Story so far

2 minute read time.

Hi everyone after feeling ill bloated nauseus and tired with ongoing trips to the doctors since 19th december I was smacked in the face with the biggest devastation I had cancer, a rare cancer called low grade serous cancer of the overies. 

My life had just rebegun and was finally perfect. In March last year I fell totally in love and left my ex of 10 years to be with him( best thing iv ever done) we had the perfect year we trained together went on dates, holidays, surprised each, celebrated our "firsts" together and finally moved in together. Totally inseparable. We spoke about marriage and children and everything was like a fairytale. This year was going to be a new year better then the last but on the 18th of January we was struck with the s****y news! With no time to get my head round it I'm undergoing extensive ultra radical surgery in a weeks time.

How am I feeling?

At this moment in time I could cry and never stop I feel guilty for what I'm about to put my partner through. Worried about who's gonna look after him and scared I'm going to push him away!!!! 

I'm so angry I could punch something!!!!

I feel like I'm going to awake a different person, plunged into menopause, infertility and left with a horrendous scar. How is my perfect man going to adjust to that? How am I going to cope knowing I can never have his baby?

I'll be spending 2 weeks in icu so Valentine's is out the window although I do have a few surprises lined up for him. He needs to know how much I love him. I feel like we were meant to be together so that he could give me strength to get through this.

The anxiety is just building and building and I find myself getting more jealous and paranoid someone's going to take my place.

I'm petrified of needles, drains, swallowing pills, being confined to a bed, the pain im going to feel and the unknown.

I just pray he's the first thing I see when I open my eyes. Sorry for the soppy first blog!

After writing this I feel much better, speaking about my feelings has never been easy and i just bottle stuff up, maybe I'll become an avid blogger!! Haha. Anyway hopefully ill have more days like this where i can keep you all updated. And I would love to here from people in a similar situation xx

Anonymous
  • FormerMember
    FormerMember

    hi,, i too have low grade..not alot of research into this as so few get it..its always high grade...i too like you got a smack on the face last april when doc phoned me...my CA125 was 1406 which meant nothing to me..i cant hav any ops due to my breathing..had chemo...it killed off some small bits but not where the ovaries are...low grade is hard to get through to  with chemo...right now my CA is 316 so thats good news...

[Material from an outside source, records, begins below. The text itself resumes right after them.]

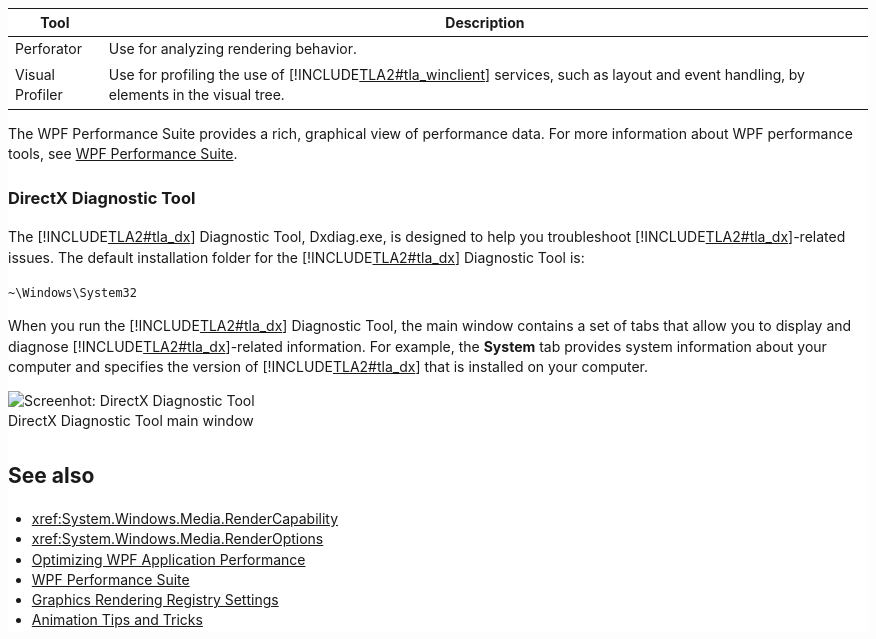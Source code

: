 |Tool|Description|  
|----------|-----------------|  
|Perforator|Use for analyzing rendering behavior.|  
|Visual Profiler|Use for profiling the use of [!INCLUDE[TLA2#tla_winclient](../../../../includes/tla2sharptla-winclient-md.md)] services, such as layout and event handling, by elements in the visual tree.|  
  
 The WPF Performance Suite provides a rich, graphical view of performance data. For more information about WPF performance tools, see [WPF Performance Suite](https://docs.microsoft.com/previous-versions/dotnet/netframework-4.0/aa969767(v=vs.100)).  
  
### DirectX Diagnostic Tool  
 The [!INCLUDE[TLA2#tla_dx](../../../../includes/tla2sharptla-dx-md.md)] Diagnostic Tool, Dxdiag.exe, is designed to help you troubleshoot [!INCLUDE[TLA2#tla_dx](../../../../includes/tla2sharptla-dx-md.md)]-related issues. The default installation folder for the [!INCLUDE[TLA2#tla_dx](../../../../includes/tla2sharptla-dx-md.md)] Diagnostic Tool is:  
  
 `~\Windows\System32`  
  
 When you run the [!INCLUDE[TLA2#tla_dx](../../../../includes/tla2sharptla-dx-md.md)] Diagnostic Tool, the main window contains a set of tabs that allow you to display and diagnose [!INCLUDE[TLA2#tla_dx](../../../../includes/tla2sharptla-dx-md.md)]-related information. For example, the **System** tab provides system information about your computer and specifies the version of [!INCLUDE[TLA2#tla_dx](../../../../includes/tla2sharptla-dx-md.md)] that is installed on your computer.  
  
 ![Screenhot: DirectX Diagnostic Tool](./media/directxdiagnostictool-01.png "DirectXDiagnosticTool_01")  
DirectX Diagnostic Tool main window  
  
## See also
- <xref:System.Windows.Media.RenderCapability>
- <xref:System.Windows.Media.RenderOptions>
- [Optimizing WPF Application Performance](optimizing-wpf-application-performance.md)
- [WPF Performance Suite](https://docs.microsoft.com/previous-versions/dotnet/netframework-4.0/aa969767(v=vs.100))
- [Graphics Rendering Registry Settings](../graphics-multimedia/graphics-rendering-registry-settings.md)
- [Animation Tips and Tricks](../graphics-multimedia/animation-tips-and-tricks.md)
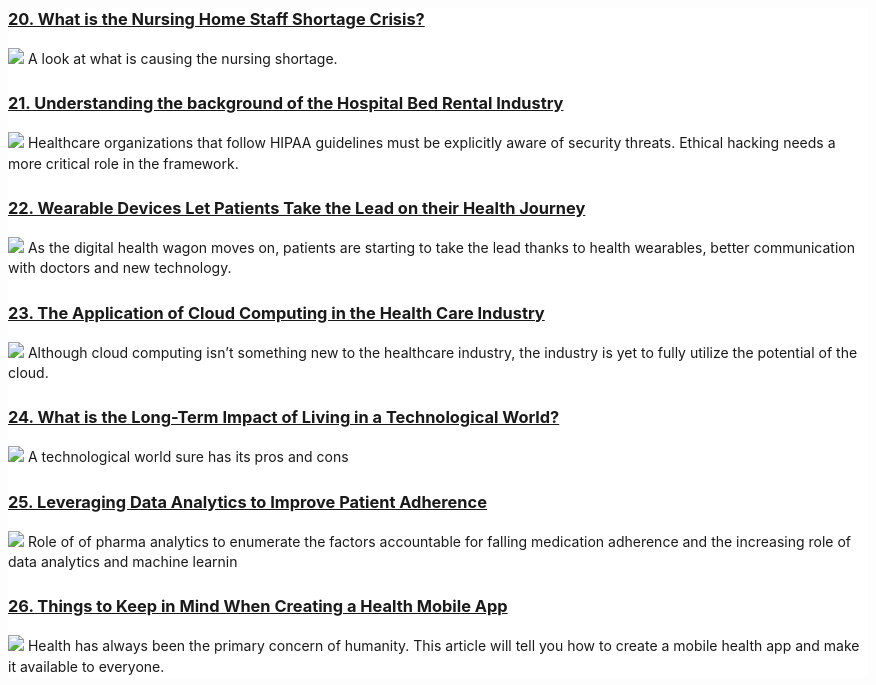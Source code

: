 ### [20. What is the Nursing Home Staff Shortage Crisis?](https://hackernoon.com/what-is-the-nursing-home-staff-shortage-crisis)
![](https://cdn.hackernoon.com/images/mRtmiu2SfNY3sGIulKnQU0BZTv23-83037t1.jpeg)
A look at what is causing the nursing shortage.

### [21. Understanding the background of the Hospital Bed Rental Industry](https://hackernoon.com/ethical-hacking-should-play-a-vital-role-in-healthcare-development-p88z31hy)
![](https://cdn.hackernoon.com/images/vHDwDLN3sGXradO6JyfmlMIc8Gh1-cl4l31rt.jpeg)
Healthcare organizations that follow HIPAA guidelines must be explicitly aware of security threats. Ethical hacking needs a more critical role in the framework.

### [22. Wearable Devices Let Patients Take the Lead on their Health Journey](https://hackernoon.com/wearable-devices-let-patients-take-the-lead-on-their-health-journey)
![](https://cdn.hackernoon.com/images/27nO2zKZviNKrKF87tszw9vZO5D2-zja3vit.jpeg)
As the digital health wagon moves on, patients are starting to take the lead thanks to health wearables, better communication with doctors and new technology.

### [23. The Application of Cloud Computing in the Health Care Industry](https://hackernoon.com/the-application-of-cloud-computing-in-the-health-care-industry-7q6g358d)
![](https://cdn.hackernoon.com/images/Bu6ODuvLyiajeJY4GDgOPs0tfal2-mxew310v.jpeg)
Although cloud computing isn’t something new to the healthcare industry, the industry is yet to fully utilize the potential of the cloud.

### [24. What is the Long-Term Impact of Living in a Technological World?](https://hackernoon.com/what-is-the-long-term-impact-of-living-in-a-technological-world)
![](https://cdn.hackernoon.com/images/M6G22rxQzLTqx37eMqcSVG1Ybvj2-ml93wgf.jpeg)
A technological world sure has its pros and cons

### [25. Leveraging Data Analytics to Improve Patient Adherence](https://hackernoon.com/leveraging-data-analytics-to-improve-patient-adherence)
![](https://cdn.hackernoon.com/images/VmwbahyWhOXz7ieQmffCvRyt3El2-4r93png.jpeg)
Role of of pharma analytics to enumerate the factors accountable for falling medication adherence and the increasing role of data analytics and machine learnin

### [26. Things to Keep in Mind When Creating a Health Mobile App ](https://hackernoon.com/things-to-keep-in-mind-when-creating-a-health-mobile-app)
![](https://cdn.hackernoon.com/images/hnOK0fAd72WknjvPmEBGfd1mOl92-ou93occ.jpeg)
Health has always been the primary concern of humanity.  This article will tell you how to create a mobile health app and make it available to everyone.
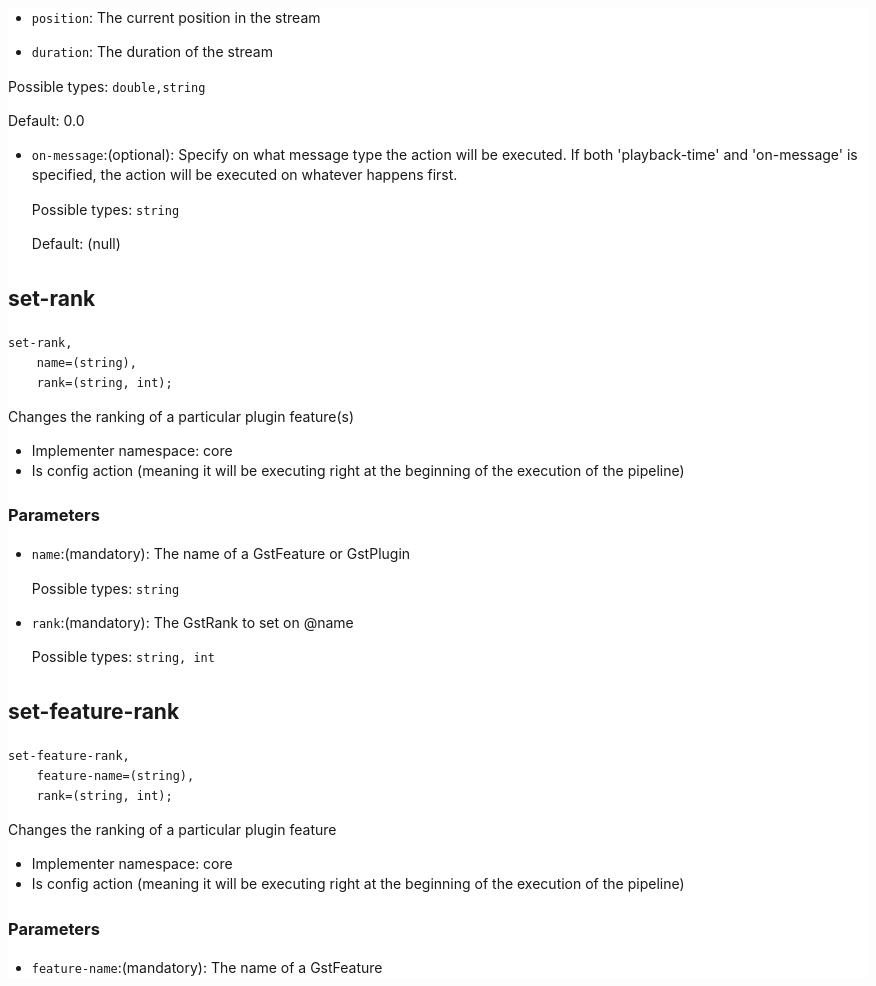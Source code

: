   * `position`: The current position in the stream

  * `duration`: The duration of the stream

  Possible types: `double,string`

  Default: 0.0

* `on-message`:(optional): Specify on what message type the action will be executed.
 If both 'playback-time' and 'on-message' is specified, the action will be executed
 on whatever happens first.

  Possible types: `string`

  Default: (null)

## set-rank


``` validate-scenario
set-rank,
    name=(string),
    rank=(string, int);
```

Changes the ranking of a particular plugin feature(s)
 * Implementer namespace: core
 * Is config action (meaning it will be executing right at the beginning of the execution of the pipeline)

### Parameters

* `name`:(mandatory): The name of a GstFeature or GstPlugin

  Possible types: `string`

* `rank`:(mandatory): The GstRank to set on @name

  Possible types: `string, int`

## set-feature-rank


``` validate-scenario
set-feature-rank,
    feature-name=(string),
    rank=(string, int);
```

Changes the ranking of a particular plugin feature
 * Implementer namespace: core
 * Is config action (meaning it will be executing right at the beginning of the execution of the pipeline)

### Parameters

* `feature-name`:(mandatory): The name of a GstFeature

    you have to take it one day at a time..if your man loves you then children will be last thing on his mind..dont push him away.. get all the info you can..write things you want to ask as you think of them & take when you see consultant..i wish you all the best & hope op goes well..if u dont mind me asking what are they taking away....take care xx

  • FormerMember
    FormerMember

    SSurgery day tomorrow. It's 1pm and it's jist hit me floods of tears. This morning I looked in the the mirror and for the first time appreciated the way my body looked. If I knew this was going to happen i would of never moaned about my little flabby hips or my small boobs. This time tomorrow I'm going to have the most hideous scar and within 6 months lose all my hair.

    II know my scar will fade and my hair will grow back but I don't want to wait for that and I don't want my partner to see that!!! We had a great sex life and I'm scared we'll never get it back. Tried tonight he's not interested . I just want my old life back and I feel deep down im going to be stuck with thus low grade shit. What's living if I have to maintain this for the rest of my life!!????